Rock Racing Hires Pevenage and LaPage to Director Positions

Rock Racing is adding an experienced management structure to its already powerful roster by announcing the hiring of Director Sportif Rudy Pevanage and Assistant Director Laurenzo LaPage.

Rock Racing is adding an experienced management structure to its already powerful roster by announcing the hiring of Director Sportif Rudy Pevanage and Assistant Director Laurenzo LaPage.

“Without a doubt, we have two of the most experienced director sportifs that cycling has produced in the last 20 years,” Rock Racing Team Owner Michael Ball said. “Rudy built a dynasty with the powerful Telekom and T-Mobile teams, while Laurenzo comes to us from Astana, a team that has won three of the past five Grand Tours.”

Pevanage and LaPage are part of an elite group of Belgians who have been successful in management in professional cycling. Joining them on that list are current Astana Director Sportifs Johan Bruyneel and Dirk Demol and former Astana Director Walter Godefroot.

“With these two heading up our team, Rock Racing will have the infrastructure to compete against the very best,” Ball said. “The caliber of riders on the bike will be matched by brilliant leadership behind the scenes.”

Pevanage, 54, followed a successful cycling career of his own with a management career that included stints with Histor (1989), Telekom/T-Mobile (1994-2002) and Coast/Bianchi (2003).
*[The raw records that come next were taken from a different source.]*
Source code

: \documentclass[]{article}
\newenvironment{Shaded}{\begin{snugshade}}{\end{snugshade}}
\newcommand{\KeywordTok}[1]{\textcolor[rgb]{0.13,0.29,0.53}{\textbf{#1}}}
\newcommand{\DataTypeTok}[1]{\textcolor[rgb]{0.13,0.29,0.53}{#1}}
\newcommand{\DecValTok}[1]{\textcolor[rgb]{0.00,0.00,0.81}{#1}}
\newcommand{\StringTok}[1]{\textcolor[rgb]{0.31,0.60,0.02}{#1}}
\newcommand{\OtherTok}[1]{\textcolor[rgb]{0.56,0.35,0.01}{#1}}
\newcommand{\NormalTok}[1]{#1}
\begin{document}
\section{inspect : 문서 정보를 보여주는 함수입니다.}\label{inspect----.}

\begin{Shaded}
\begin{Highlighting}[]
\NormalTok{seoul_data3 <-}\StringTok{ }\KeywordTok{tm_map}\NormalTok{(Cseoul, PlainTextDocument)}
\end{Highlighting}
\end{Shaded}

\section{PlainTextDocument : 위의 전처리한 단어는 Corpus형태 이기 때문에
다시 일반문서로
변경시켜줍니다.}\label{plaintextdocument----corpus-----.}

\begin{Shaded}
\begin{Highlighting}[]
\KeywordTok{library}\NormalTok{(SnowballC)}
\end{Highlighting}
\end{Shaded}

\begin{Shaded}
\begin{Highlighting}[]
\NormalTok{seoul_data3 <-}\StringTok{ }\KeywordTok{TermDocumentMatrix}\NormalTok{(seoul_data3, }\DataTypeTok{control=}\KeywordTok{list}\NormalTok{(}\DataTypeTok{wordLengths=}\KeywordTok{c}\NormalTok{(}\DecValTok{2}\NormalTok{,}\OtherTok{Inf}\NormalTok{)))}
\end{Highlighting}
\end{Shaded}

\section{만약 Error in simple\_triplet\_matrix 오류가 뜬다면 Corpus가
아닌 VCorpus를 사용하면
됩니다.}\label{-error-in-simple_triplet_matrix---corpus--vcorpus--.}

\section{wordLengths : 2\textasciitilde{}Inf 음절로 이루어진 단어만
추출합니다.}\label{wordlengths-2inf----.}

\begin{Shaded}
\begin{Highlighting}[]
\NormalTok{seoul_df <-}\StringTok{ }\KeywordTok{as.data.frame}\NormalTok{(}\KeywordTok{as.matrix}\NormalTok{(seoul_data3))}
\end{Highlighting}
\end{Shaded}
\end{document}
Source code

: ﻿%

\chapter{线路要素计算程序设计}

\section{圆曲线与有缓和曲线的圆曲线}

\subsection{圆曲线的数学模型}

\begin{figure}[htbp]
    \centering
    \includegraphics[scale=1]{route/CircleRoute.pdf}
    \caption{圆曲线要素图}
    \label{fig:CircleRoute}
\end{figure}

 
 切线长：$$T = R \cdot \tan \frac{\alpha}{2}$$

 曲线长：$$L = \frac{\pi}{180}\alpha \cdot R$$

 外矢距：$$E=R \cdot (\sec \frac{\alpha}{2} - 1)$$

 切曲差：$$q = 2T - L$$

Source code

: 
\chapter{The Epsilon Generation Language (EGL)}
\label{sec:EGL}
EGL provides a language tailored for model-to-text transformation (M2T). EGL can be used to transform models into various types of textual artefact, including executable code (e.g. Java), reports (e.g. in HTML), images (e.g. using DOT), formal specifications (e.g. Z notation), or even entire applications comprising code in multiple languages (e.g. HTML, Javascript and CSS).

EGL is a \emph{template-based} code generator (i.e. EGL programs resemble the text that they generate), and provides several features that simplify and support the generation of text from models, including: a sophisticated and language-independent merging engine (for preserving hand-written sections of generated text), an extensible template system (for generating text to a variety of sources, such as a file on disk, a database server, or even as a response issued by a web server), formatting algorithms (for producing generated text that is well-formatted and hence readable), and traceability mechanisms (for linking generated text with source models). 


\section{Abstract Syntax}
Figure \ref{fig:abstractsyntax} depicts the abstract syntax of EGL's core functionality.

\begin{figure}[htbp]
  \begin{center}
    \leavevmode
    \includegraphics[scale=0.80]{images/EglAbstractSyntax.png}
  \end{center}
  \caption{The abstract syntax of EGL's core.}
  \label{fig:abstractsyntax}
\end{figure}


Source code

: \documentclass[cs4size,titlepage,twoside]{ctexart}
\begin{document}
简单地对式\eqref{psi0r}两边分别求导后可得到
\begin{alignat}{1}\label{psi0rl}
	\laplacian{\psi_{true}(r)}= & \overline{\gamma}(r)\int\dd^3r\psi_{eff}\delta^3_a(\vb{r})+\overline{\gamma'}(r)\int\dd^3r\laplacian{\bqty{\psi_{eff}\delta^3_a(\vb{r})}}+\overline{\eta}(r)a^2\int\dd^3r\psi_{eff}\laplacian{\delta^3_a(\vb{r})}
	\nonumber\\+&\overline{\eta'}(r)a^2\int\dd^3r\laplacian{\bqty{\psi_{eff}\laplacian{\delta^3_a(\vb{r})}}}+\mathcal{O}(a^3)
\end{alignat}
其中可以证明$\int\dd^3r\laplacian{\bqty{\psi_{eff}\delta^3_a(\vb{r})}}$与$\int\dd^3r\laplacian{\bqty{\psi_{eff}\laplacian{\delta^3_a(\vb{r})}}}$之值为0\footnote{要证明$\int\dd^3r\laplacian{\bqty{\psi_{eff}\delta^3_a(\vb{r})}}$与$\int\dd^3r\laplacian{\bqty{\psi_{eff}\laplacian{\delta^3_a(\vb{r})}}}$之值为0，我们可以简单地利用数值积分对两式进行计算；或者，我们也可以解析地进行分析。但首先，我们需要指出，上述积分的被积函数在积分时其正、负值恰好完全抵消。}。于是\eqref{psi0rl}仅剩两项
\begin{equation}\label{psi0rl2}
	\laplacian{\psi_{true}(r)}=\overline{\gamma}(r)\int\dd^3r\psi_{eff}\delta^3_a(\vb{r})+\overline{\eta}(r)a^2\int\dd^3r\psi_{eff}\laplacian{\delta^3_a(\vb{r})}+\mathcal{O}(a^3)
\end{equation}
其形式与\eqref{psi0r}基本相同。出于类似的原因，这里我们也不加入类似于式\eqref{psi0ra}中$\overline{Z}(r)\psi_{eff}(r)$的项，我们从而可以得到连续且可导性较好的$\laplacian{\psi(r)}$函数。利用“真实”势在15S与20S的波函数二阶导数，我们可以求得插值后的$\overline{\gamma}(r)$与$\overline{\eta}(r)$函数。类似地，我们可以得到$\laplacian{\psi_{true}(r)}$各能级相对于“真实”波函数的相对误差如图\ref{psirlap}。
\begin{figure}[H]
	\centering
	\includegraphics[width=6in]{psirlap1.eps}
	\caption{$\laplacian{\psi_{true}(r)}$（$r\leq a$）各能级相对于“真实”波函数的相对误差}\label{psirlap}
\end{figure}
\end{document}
He guided Jan Ullrich to victory at the 1997 Tour de France victory and three of his charges swept the podium at the 2000 Summer Olympics in Sydney, Australia: Ullrich (gold), Alexander Vinokourov (silver), Andreas Klöden (bronze).

During his own cycling career from 1976 to 1988, Pevenage won more than two dozen races, including the second stage of the Tour de France in 1980 (on the way to winning the points classification) as well as the team time trial stage of the Giro d’Italia in 1985.
 
LaPage, 42, helped direct Italian Paolo Savoldelli (Discovery Channel Pro Cycling Team) to victory at the 2005 Giro d’Italia and he was also part of the Discovery Channel staff when Lance Armstrong won his fifth (2003) and sixth (2004) Tours de France. LaPage raced professionally from 1989 to 2002.
Ball said while Rock Racing fans can expect the team’s familiar flamboyant approach in 2009, there will be some changes that are not so noticeable – including a more comprehensive internal anti-doping program.

“We are spending more money this year to hire the best riders and the best staff that go along with being one of the top professional cycling teams in the world,” he said. “We are also investing a lot of time, energy and money in 2009 on increased anti-doping measures through Scott Analytics.”

According to the team itself, Rock Racing is the only U.S.-based professional team that has had an internal anti-doping program in place – uninterrupted – since April. The team’s testing program was developed by respected anti-doping researcher and Scott Analytics Founder and President Paul Scott, who also served as Director of Clients at the UCLA Olympic Analytical Laboratory and Chief Scientific Officer and Chief Operating Officer of the Agency for Cycling Ethics, Inc.

The other domestic teams that had internal testing programs in place (Columbia, Garmin-Chipotle, BMC) are having to hire new companies to perform their testing, as the company they employed last year went out of business.